18 Do what is right and good in the sight of the LORD, so that it may be well with you and that you may enter and possess the good land that the LORD your God swore to give your fathers,
19 driving out all your enemies before you, as the LORD has said.
What is the big idea of Deuteronomy 6:10-19?
Prosperity is safe only when it deepens remembrance, fear, service, and obedience before the LORD who gave it.
How does Deuteronomy 6:10-19 point to Christ?

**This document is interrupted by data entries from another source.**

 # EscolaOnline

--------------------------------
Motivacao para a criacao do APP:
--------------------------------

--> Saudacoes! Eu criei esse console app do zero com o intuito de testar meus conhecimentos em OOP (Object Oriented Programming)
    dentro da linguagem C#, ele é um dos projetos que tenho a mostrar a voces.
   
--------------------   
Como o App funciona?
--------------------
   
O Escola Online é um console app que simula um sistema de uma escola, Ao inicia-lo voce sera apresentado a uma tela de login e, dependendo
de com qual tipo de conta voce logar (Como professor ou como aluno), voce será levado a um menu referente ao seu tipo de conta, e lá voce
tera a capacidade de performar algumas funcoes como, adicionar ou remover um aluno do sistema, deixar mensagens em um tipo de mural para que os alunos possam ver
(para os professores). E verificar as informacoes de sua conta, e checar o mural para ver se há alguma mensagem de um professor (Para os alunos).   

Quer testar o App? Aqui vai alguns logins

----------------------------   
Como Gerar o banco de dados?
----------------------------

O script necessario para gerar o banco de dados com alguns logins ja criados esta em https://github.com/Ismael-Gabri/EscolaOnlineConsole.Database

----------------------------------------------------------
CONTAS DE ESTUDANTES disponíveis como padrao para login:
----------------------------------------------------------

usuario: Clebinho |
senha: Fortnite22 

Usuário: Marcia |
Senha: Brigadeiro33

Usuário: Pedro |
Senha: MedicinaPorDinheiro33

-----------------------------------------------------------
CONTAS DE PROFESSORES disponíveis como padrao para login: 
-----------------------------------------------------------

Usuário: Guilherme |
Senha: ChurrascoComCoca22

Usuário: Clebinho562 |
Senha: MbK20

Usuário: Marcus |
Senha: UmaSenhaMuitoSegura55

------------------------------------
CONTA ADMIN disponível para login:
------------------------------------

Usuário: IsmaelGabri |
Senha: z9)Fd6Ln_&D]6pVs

This passage reveals the holy demand that redeemed people remember the Redeemer, worship Him alone, refuse idolatry, and trust Him without testing Him. Human sin turns gifts into occasions for pride, forgetfulness, rivalry with God, and suspicion toward His goodness. Jesus, the faithful Son, answered temptation in the wilderness with this very covenant logic, refusing to test God and worshiping the LORD alone; by His obedience, death, and resurrection He secures forgiveness for forgetful sinners and forms a people who receive every gift with grateful fear and Spirit-enabled obedience.
How does Deuteronomy 6:10-19 relate to the life and ministry of Jesus?
Jesus directly draws from this unit in the wilderness temptation. Against the temptation to test God, He answers with the command not to put the LORD to the test. Against the temptation to worship another for kingdom glory, He answers that the LORD alone is to be worshiped and served. Where Israel failed amid wilderness testing and later faced the danger of abundance, Jesus obeys as the faithful Son who trusts, worships, and serves the Father without compromise.
Authorial Intent
Moses warns Israel that the abundance of the land will become spiritually dangerous if received without remembrance, fear, exclusive worship, and careful obedience to the LORD who redeemed them from slavery and gave them what they did not build.
Questions for Reflection
- Where are you most tempted to forget the LORD because life is full, comfortable, or stable?
- Which gifts in your life have begun to feel earned, expected, or self-secured rather than received from the LORD?
- What would it look like this week to fear, serve, and obey the LORD in the exact place where prosperity tempts you toward carelessness?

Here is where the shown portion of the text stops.